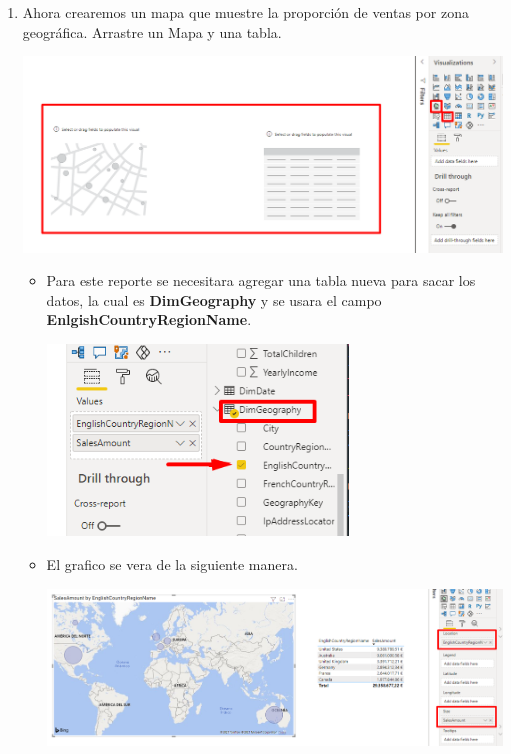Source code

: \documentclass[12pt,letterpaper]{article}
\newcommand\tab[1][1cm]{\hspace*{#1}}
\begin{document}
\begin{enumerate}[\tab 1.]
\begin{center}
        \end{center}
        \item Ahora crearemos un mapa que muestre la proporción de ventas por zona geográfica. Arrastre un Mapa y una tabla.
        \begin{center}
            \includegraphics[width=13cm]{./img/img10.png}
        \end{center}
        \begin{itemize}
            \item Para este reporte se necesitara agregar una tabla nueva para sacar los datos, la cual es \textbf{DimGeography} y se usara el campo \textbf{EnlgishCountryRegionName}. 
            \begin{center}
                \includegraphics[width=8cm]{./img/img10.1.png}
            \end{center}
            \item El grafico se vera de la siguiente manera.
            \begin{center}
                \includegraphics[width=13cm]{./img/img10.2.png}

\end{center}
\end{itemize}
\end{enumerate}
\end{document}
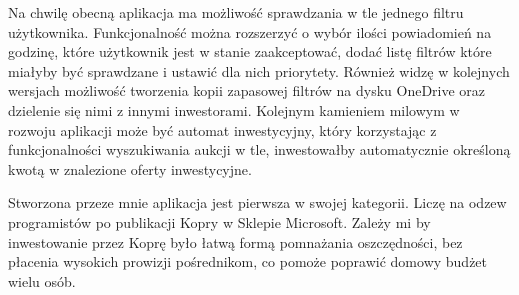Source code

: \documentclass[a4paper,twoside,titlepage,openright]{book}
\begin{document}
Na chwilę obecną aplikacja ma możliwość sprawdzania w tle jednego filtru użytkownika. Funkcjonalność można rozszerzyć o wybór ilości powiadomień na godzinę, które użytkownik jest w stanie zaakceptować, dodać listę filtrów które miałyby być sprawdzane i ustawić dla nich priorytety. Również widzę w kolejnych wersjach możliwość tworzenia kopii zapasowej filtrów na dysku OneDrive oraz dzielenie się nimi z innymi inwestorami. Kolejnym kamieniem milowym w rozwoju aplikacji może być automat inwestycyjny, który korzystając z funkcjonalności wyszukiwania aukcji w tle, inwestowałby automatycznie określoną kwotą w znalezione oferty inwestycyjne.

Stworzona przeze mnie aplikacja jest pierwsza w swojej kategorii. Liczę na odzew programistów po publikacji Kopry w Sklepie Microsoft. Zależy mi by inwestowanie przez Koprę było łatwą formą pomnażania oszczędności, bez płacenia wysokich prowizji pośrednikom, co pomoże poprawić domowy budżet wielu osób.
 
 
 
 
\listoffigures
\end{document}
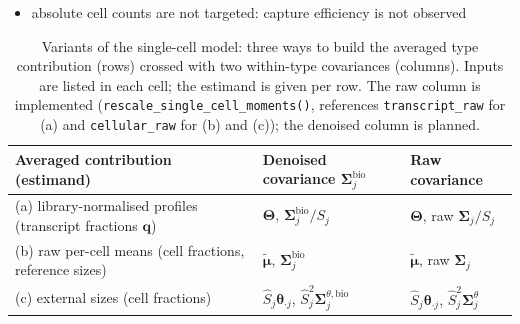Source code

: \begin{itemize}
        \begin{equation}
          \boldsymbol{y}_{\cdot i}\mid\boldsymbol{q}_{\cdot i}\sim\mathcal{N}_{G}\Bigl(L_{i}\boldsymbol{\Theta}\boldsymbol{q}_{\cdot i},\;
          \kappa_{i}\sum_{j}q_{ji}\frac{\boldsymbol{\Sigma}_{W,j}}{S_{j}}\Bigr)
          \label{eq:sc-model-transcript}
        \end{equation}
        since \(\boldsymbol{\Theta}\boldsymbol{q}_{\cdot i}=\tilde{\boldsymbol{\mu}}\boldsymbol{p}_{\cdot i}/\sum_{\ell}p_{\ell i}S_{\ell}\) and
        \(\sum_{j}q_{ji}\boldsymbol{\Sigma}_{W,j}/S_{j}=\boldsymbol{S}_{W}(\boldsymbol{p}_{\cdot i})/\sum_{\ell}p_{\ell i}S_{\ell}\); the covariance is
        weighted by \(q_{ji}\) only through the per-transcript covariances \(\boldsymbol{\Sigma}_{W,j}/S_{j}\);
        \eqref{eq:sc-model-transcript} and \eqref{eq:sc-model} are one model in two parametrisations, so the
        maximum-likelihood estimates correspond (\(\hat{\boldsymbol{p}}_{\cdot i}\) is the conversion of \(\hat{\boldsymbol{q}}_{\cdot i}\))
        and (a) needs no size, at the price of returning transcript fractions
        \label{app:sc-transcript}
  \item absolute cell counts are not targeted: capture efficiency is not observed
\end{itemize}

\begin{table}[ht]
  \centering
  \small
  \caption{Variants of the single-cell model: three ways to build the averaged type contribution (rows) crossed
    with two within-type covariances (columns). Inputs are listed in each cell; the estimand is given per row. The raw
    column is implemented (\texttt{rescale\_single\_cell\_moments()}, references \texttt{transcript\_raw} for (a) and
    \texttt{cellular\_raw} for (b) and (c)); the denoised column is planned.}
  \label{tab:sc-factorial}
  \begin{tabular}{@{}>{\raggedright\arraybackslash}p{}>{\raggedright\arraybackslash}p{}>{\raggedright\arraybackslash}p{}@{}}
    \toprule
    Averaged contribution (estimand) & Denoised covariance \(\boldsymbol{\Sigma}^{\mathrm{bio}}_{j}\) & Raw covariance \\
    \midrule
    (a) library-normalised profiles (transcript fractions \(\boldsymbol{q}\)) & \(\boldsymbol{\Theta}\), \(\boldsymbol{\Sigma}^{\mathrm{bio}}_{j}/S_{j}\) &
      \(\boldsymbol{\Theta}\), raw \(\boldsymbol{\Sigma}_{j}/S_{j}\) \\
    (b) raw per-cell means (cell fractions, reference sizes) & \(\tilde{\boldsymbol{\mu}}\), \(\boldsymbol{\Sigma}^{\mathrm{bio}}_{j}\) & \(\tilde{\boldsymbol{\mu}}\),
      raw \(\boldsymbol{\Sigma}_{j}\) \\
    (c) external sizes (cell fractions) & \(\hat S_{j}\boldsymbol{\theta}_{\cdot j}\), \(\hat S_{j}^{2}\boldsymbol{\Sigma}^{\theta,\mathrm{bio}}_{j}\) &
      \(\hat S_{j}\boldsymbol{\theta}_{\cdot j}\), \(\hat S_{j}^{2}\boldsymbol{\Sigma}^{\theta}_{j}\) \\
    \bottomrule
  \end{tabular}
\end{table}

=== ASSIGNMENT ===
Your response should contain each line of the listing in which the word "jest" occurs.

=== WRITTEN RESPONSE ===
Na chwilę obecną aplikacja ma możliwość sprawdzania w tle jednego filtru użytkownika. Funkcjonalność można rozszerzyć o wybór ilości powiadomień na godzinę, które użytkownik jest w stanie zaakceptować, dodać listę filtrów które miałyby być sprawdzane i ustawić dla nich priorytety. Również widzę w kolejnych wersjach możliwość tworzenia kopii zapasowej filtrów na dysku OneDrive oraz dzielenie się nimi z innymi inwestorami. Kolejnym kamieniem milowym w rozwoju aplikacji może być automat inwestycyjny, który korzystając z funkcjonalności wyszukiwania aukcji w tle, inwestowałby automatycznie określoną kwotą w znalezione oferty inwestycyjne.
Stworzona przeze mnie aplikacja jest pierwsza w swojej kategorii. Liczę na odzew programistów po publikacji Kopry w Sklepie Microsoft. Zależy mi by inwestowanie przez Koprę było łatwą formą pomnażania oszczędności, bez płacenia wysokich prowizji pośrednikom, co pomoże poprawić domowy budżet wielu osób.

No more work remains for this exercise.